Did Twizzle supply me with any of this? Did he give me any warning at all - which would have been the courteous thing to do, I have after all cleaned up after him all his life in the manner of a chamber maid.
No.
One day he was that happy-go-lucky, tongue hanging out cuddly mop of a Spaniel, the next I came down to find that his best 'friend' is his dog pillow and he plans to spend as many amorous hours with it as possible and could I please leave his dinner outside the door? I have had to remove anything of humpable height into the garage, put cling film on the sofa and ban anyone watching Crufts because the ensuing mayhem is far too much to bear, and I fear for the poor pillow's life. The crunch came last week when I left Jack for one minute (one minute!) to return to see him exhausted and dishevelled as he attempted to outrun Twizzle's advances on his little one year old legs. It was time to call in the Rottweilers.
So I have begun taking Twizzle to the park more often, firstly because a bit of exercise may run off some of the urges, secondly because he may meet a Lady Dog and get a bit of social life going. I've upped his allowance so that he can treat on a date and generally kitted him out in fresh boxers (of the under wear kind unfortunately, not the canine kind, dog ladies of the night not being too abundant round here), and helped him gel his hair. He's started out quite well really, I'm proud of him, his chat up lines seem to go down well with the bum sniffing community and he's even had a few dates. He took the Greyhound from across the way for a drink last week, but she dumped him for drinking Babycham rather than a pint (I mean really, is that any reason to dump a fellow?). Two nights ago he scored big time with the love of his life the Rottweiler (called Stacey apparently, Stacey the Rottweiler)but a few days later, teary eyed and heartbroken he told me that she'd finished with him because his name was to effeminate.
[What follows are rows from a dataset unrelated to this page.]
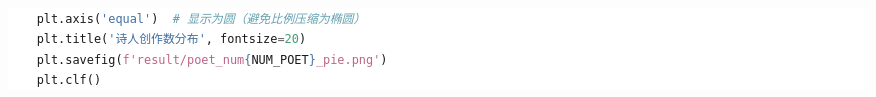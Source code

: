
 ```python
    plt.axis('equal')  # 显示为圆（避免比例压缩为椭圆）
    plt.title('诗人创作数分布', fontsize=20)
    plt.savefig(f'result/poet_num{NUM_POET}_pie.png')
    plt.clf()
```
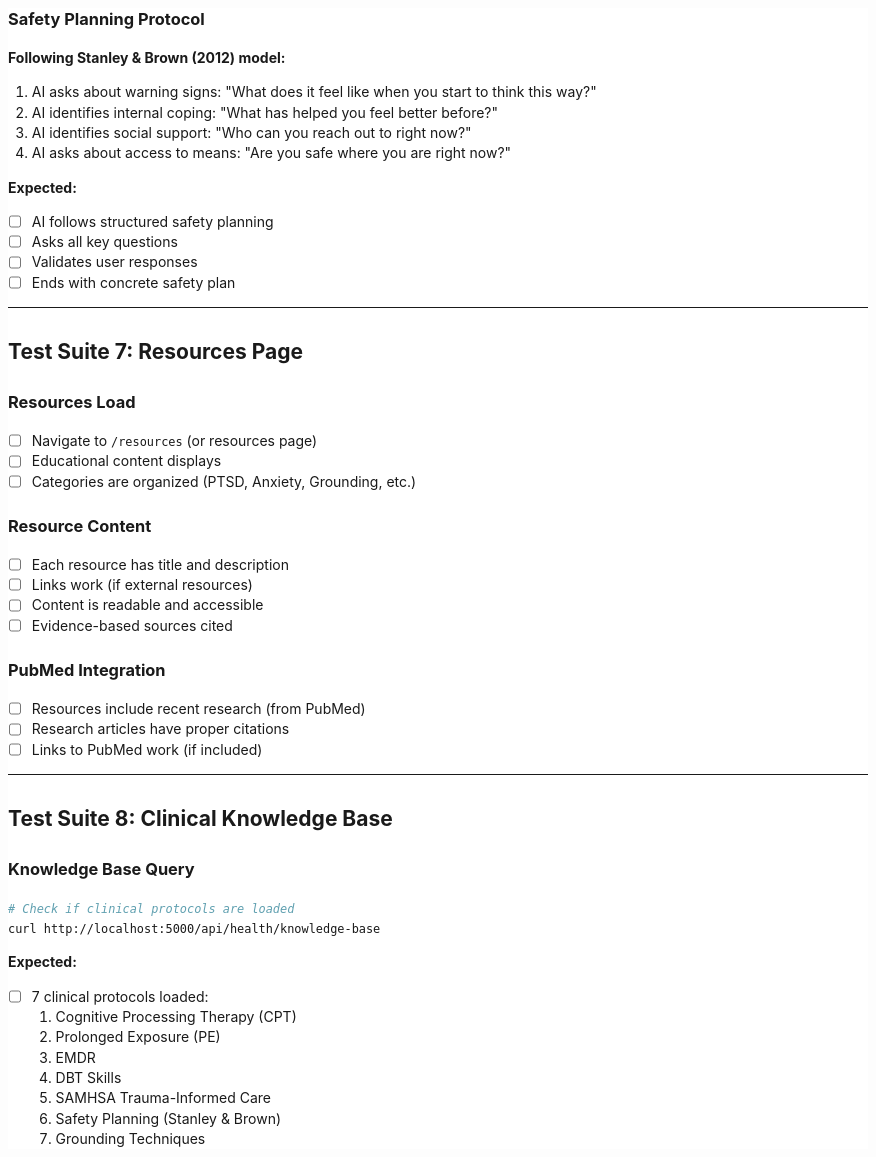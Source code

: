 ### Safety Planning Protocol
**Following Stanley & Brown (2012) model:**
1. AI asks about warning signs: "What does it feel like when you start to think this way?"
2. AI identifies internal coping: "What has helped you feel better before?"
3. AI identifies social support: "Who can you reach out to right now?"
4. AI asks about access to means: "Are you safe where you are right now?"

**Expected:**
- [ ] AI follows structured safety planning
- [ ] Asks all key questions
- [ ] Validates user responses
- [ ] Ends with concrete safety plan

---

## Test Suite 7: Resources Page

### Resources Load
- [ ] Navigate to `/resources` (or resources page)
- [ ] Educational content displays
- [ ] Categories are organized (PTSD, Anxiety, Grounding, etc.)

### Resource Content
- [ ] Each resource has title and description
- [ ] Links work (if external resources)
- [ ] Content is readable and accessible
- [ ] Evidence-based sources cited

### PubMed Integration
- [ ] Resources include recent research (from PubMed)
- [ ] Research articles have proper citations
- [ ] Links to PubMed work (if included)

---

## Test Suite 8: Clinical Knowledge Base

### Knowledge Base Query
```bash
# Check if clinical protocols are loaded
curl http://localhost:5000/api/health/knowledge-base
```

**Expected:**
- [ ] 7 clinical protocols loaded:
  1. Cognitive Processing Therapy (CPT)
  2. Prolonged Exposure (PE)
  3. EMDR
  4. DBT Skills
  5. SAMHSA Trauma-Informed Care
  6. Safety Planning (Stanley & Brown)
  7. Grounding Techniques
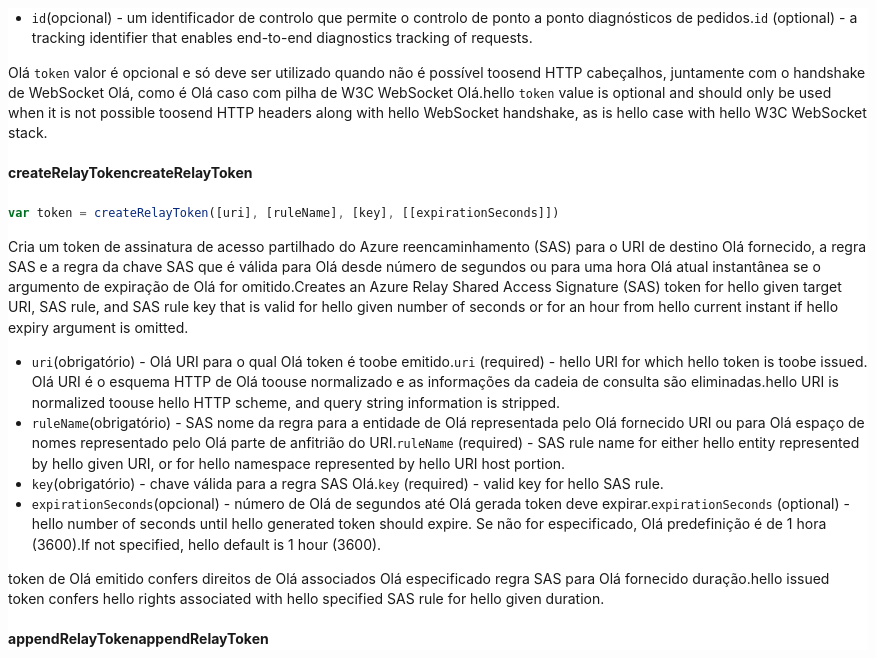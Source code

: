 - <span data-ttu-id="f9c45-132">`id`(opcional) - um identificador de controlo que permite o controlo de ponto a ponto diagnósticos de pedidos.</span><span class="sxs-lookup"><span data-stu-id="f9c45-132">`id` (optional) - a tracking identifier that enables end-to-end diagnostics tracking of requests.</span></span>

<span data-ttu-id="f9c45-133">Olá `token` valor é opcional e só deve ser utilizado quando não é possível toosend HTTP cabeçalhos, juntamente com o handshake de WebSocket Olá, como é Olá caso com pilha de W3C WebSocket Olá.</span><span class="sxs-lookup"><span data-stu-id="f9c45-133">hello `token` value is optional and should only be used when it is not possible toosend HTTP headers along with hello WebSocket handshake, as is hello case with hello W3C WebSocket stack.</span></span>                   


#### <a name="createrelaytoken"></a><span data-ttu-id="f9c45-134">createRelayToken</span><span class="sxs-lookup"><span data-stu-id="f9c45-134">createRelayToken</span></span> 

```JavaScript
var token = createRelayToken([uri], [ruleName], [key], [[expirationSeconds]])
```

<span data-ttu-id="f9c45-135">Cria um token de assinatura de acesso partilhado do Azure reencaminhamento (SAS) para o URI de destino Olá fornecido, a regra SAS e a regra da chave SAS que é válida para Olá desde número de segundos ou para uma hora Olá atual instantânea se o argumento de expiração de Olá for omitido.</span><span class="sxs-lookup"><span data-stu-id="f9c45-135">Creates an Azure Relay Shared Access Signature (SAS) token for hello given target URI, SAS rule, and SAS rule key that is valid for hello given number of seconds or for an hour from hello current instant if hello expiry argument is omitted.</span></span>

- <span data-ttu-id="f9c45-136">`uri`(obrigatório) - Olá URI para o qual Olá token é toobe emitido.</span><span class="sxs-lookup"><span data-stu-id="f9c45-136">`uri` (required) - hello URI for which hello token is toobe issued.</span></span> <span data-ttu-id="f9c45-137">Olá URI é o esquema HTTP de Olá toouse normalizado e as informações da cadeia de consulta são eliminadas.</span><span class="sxs-lookup"><span data-stu-id="f9c45-137">hello URI is normalized toouse hello HTTP scheme, and query string information is stripped.</span></span>
- <span data-ttu-id="f9c45-138">`ruleName`(obrigatório) - SAS nome da regra para a entidade de Olá representada pelo Olá fornecido URI ou para Olá espaço de nomes representado pelo Olá parte de anfitrião do URI.</span><span class="sxs-lookup"><span data-stu-id="f9c45-138">`ruleName` (required) - SAS rule name for either hello entity represented by hello given URI, or for hello namespace represented by hello URI host portion.</span></span>
- <span data-ttu-id="f9c45-139">`key`(obrigatório) - chave válida para a regra SAS Olá.</span><span class="sxs-lookup"><span data-stu-id="f9c45-139">`key` (required) - valid key for hello SAS rule.</span></span> 
- <span data-ttu-id="f9c45-140">`expirationSeconds`(opcional) - número de Olá de segundos até Olá gerada token deve expirar.</span><span class="sxs-lookup"><span data-stu-id="f9c45-140">`expirationSeconds` (optional) - hello number of seconds until hello generated token should expire.</span></span> <span data-ttu-id="f9c45-141">Se não for especificado, Olá predefinição é de 1 hora (3600).</span><span class="sxs-lookup"><span data-stu-id="f9c45-141">If not specified, hello default is 1 hour (3600).</span></span>

<span data-ttu-id="f9c45-142">token de Olá emitido confers direitos de Olá associados Olá especificado regra SAS para Olá fornecido duração.</span><span class="sxs-lookup"><span data-stu-id="f9c45-142">hello issued token confers hello rights associated with hello specified SAS rule for hello given duration.</span></span>

#### <a name="appendrelaytoken"></a><span data-ttu-id="f9c45-143">appendRelayToken</span><span class="sxs-lookup"><span data-stu-id="f9c45-143">appendRelayToken</span></span>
He sunk into his kennel and wrote lyrics about his lost love, begging for guitar lessons as he went because he'd finally found what he wanted to be (though with the musical genes he will have inherited I fear it is not to be).
So he's moping about the house, getting in everyone's way, eating the contents of the fridge and refusing to let me wash his bedding. He says it's all our fault for giving him the name Twizzle Sportacus (to be fair it's all Isla's fault really, but she is four and mad on Lazy Town, he's lucky she didn't call him Stephanie), and lamenting that in a rush of love he'd told Stacey the Rottweiler his middle name. He also says that we've ruined his life and that he hates us, jolly good, puberty moving on steadily then.
Anyway, he seems a lot cheerier this morning, more his old self. He went out on his own last night and found some kind of club called The Village People or something, I haven't really heard of it. He even tried out a new look of studded collar and tight white T shirt. I think he met someone too, he's being a little coy about it, but apparently no one at this club seemed to mind about his name and he came home with a few phone numbers, and there's definitely a spring in his step this morning. He even said that he felt more like himself than ever, which was cheering, and enjoys trying out new mustaches in the mirror. He even speaks to someone called Tiny regularly, I hope he brings her home to visit soon.